Diabetes in South Asians

South Asians are 6 times more likely to develop type 2 diabetes South Asians are 6 times more likely to develop type 2 diabetes

Type 2 diabetes is growing problem for people from South Asia.

The chance of developing type 2 diabetes is 6 times higher in South Asians than in Europeans.[1]

The South Asian community refers to people whose origin is:

  • Afghanistan
  • Bangladesh
  • Bhutan
  • India
  • the Maldives
  • Nepal
  • Pakistan
  • Sri Lanka

Type 2 diabetes

Type 2 diabetes is a long term health condition that is characterised by high levels of glucose in the blood. Common symptoms of diabetes include continual tiredness, increased need to go to the toilet to urinate, thirst, blurred vision and dry eyes.
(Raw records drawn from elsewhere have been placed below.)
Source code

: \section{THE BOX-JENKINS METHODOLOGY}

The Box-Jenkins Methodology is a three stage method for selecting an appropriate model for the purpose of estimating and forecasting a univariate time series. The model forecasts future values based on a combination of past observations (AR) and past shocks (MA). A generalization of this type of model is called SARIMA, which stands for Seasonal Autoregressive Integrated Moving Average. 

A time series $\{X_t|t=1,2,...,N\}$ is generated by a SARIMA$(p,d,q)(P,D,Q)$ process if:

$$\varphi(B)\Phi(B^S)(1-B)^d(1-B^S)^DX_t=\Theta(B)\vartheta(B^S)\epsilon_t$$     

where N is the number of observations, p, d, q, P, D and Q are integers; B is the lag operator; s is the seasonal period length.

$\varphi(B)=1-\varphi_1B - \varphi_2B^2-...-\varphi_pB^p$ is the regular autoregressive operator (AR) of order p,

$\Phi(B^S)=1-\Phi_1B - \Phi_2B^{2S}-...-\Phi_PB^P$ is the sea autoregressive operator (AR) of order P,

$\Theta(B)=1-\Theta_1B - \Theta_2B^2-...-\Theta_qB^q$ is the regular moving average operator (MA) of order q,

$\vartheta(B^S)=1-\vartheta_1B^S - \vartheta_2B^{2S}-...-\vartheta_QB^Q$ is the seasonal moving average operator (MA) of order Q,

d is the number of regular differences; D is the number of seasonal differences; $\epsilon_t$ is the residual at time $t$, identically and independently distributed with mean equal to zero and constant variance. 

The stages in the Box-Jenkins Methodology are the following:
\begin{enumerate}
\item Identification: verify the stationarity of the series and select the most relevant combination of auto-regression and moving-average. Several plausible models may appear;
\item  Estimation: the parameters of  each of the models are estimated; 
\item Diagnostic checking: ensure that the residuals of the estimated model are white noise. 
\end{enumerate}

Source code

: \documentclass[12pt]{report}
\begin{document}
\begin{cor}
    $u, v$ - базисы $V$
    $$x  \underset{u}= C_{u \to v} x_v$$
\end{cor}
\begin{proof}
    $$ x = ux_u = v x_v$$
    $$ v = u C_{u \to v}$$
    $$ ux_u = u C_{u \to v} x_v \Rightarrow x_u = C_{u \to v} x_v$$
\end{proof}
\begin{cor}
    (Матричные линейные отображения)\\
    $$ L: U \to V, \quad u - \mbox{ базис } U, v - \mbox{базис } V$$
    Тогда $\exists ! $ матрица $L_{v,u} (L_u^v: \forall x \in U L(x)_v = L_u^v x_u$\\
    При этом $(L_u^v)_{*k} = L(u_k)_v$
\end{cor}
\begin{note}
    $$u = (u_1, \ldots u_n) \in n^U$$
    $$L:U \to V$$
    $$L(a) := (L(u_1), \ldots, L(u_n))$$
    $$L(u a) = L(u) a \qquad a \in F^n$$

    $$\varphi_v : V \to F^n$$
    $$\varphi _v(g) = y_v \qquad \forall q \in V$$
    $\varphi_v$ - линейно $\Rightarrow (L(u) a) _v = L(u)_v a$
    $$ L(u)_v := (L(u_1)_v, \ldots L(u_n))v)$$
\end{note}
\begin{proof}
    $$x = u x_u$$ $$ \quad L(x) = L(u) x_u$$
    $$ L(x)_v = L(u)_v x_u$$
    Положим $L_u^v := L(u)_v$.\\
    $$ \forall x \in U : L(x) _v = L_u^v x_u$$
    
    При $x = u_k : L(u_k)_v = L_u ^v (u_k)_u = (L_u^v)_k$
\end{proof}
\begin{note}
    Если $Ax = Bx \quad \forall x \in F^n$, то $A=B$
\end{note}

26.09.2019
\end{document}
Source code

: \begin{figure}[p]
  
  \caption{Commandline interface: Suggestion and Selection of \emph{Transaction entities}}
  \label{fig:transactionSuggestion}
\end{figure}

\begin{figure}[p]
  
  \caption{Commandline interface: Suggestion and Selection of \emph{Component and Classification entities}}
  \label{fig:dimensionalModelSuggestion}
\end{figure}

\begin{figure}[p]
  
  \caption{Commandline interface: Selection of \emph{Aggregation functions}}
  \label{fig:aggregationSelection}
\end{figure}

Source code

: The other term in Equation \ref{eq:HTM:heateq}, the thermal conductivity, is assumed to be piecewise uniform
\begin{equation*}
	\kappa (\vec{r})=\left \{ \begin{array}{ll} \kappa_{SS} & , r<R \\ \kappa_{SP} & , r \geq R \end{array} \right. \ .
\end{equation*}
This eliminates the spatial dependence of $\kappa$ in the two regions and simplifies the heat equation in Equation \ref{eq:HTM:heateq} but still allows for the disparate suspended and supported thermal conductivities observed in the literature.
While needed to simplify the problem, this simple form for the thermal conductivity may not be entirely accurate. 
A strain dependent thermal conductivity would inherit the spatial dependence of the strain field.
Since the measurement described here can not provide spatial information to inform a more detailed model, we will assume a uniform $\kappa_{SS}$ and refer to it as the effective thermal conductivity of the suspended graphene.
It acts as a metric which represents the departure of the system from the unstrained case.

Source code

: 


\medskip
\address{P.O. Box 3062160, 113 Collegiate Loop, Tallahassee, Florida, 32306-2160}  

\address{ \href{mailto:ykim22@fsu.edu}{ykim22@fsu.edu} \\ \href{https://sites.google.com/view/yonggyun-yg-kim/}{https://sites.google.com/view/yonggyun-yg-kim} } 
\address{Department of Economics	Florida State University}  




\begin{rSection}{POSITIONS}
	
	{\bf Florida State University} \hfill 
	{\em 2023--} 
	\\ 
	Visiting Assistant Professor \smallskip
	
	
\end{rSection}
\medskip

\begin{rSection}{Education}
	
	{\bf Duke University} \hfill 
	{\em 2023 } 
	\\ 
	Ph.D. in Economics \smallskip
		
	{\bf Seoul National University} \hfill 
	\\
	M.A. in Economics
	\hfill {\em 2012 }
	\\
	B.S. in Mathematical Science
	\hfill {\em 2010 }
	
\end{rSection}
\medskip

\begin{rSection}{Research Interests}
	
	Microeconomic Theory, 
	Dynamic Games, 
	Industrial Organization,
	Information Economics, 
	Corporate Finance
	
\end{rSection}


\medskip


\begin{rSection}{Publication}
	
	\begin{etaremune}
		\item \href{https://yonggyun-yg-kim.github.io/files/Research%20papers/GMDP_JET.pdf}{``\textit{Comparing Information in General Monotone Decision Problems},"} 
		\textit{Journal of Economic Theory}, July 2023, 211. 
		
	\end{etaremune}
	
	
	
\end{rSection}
Type 2 diabetes can take a number of years to develop and can damage the body, particularly if it is not diagnosed early enough.

The condition is often, but not always, associated with being overweight.

Diabetes risk factors

As well as having a South Asian background, there are others factors, which can make diabetes more likely to appear.

These risk factors include:

Transcript

People of South Asian origin are at a higher risk of diabetes than other ethnicities. Charity Diabetes UK states that development of type 2 diabetes is up to 6 times more likely for South Asians.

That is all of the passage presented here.